━━━━━ Records to process ━━━━━

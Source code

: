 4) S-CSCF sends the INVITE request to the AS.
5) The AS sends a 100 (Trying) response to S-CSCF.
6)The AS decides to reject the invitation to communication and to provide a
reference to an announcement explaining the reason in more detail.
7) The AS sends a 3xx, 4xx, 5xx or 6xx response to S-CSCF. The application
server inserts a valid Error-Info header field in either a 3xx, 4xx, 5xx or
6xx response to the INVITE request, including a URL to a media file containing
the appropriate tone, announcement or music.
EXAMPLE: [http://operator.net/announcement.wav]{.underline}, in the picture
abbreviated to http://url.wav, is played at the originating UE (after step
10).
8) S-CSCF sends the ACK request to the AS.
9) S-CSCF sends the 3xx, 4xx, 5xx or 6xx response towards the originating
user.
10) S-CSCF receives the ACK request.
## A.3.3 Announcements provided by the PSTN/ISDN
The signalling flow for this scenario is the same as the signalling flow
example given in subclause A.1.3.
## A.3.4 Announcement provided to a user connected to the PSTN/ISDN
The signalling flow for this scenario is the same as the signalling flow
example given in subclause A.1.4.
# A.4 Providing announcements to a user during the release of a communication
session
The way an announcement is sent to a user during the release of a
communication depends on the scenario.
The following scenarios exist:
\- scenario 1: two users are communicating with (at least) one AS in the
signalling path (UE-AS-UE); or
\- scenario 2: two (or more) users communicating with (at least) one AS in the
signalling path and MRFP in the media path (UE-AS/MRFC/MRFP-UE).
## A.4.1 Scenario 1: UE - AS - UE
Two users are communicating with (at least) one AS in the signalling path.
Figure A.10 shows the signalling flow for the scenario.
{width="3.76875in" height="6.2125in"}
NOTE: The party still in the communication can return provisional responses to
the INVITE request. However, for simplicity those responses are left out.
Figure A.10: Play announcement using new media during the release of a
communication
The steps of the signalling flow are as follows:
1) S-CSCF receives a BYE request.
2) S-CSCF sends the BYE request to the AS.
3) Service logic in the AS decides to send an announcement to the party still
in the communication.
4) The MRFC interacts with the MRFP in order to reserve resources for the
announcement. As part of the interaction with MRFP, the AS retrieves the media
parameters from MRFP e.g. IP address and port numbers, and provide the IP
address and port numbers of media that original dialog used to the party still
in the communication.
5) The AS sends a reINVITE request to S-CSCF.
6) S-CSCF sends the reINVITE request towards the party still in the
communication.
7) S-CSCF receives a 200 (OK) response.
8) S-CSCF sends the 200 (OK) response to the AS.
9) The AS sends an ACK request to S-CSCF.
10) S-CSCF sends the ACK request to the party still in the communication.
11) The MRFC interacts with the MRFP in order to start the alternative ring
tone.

━━━━━

| Problem |
Every line from the one containing "signalling path (UE-AS-UE); or" through the final line of the data above is to be restated word for word, and nothing more.

| Result for this task |
signalling path (UE-AS-UE); or
\- scenario 2: two (or more) users communicating with (at least) one AS in the
signalling path and MRFP in the media path (UE-AS/MRFC/MRFP-UE).
## A.4.1 Scenario 1: UE - AS - UE
Two users are communicating with (at least) one AS in the signalling path.
Figure A.10 shows the signalling flow for the scenario.
{width="3.76875in" height="6.2125in"}
NOTE: The party still in the communication can return provisional responses to
the INVITE request. However, for simplicity those responses are left out.
Figure A.10: Play announcement using new media during the release of a
communication
The steps of the signalling flow are as follows:
1) S-CSCF receives a BYE request.
2) S-CSCF sends the BYE request to the AS.
3) Service logic in the AS decides to send an announcement to the party still
in the communication.
4) The MRFC interacts with the MRFP in order to reserve resources for the
announcement. As part of the interaction with MRFP, the AS retrieves the media
parameters from MRFP e.g. IP address and port numbers, and provide the IP
address and port numbers of media that original dialog used to the party still
in the communication.
5) The AS sends a reINVITE request to S-CSCF.
6) S-CSCF sends the reINVITE request towards the party still in the
communication.
7) S-CSCF receives a 200 (OK) response.
8) S-CSCF sends the 200 (OK) response to the AS.
9) The AS sends an ACK request to S-CSCF.
10) S-CSCF sends the ACK request to the party still in the communication.
11) The MRFC interacts with the MRFP in order to start the alternative ring
tone.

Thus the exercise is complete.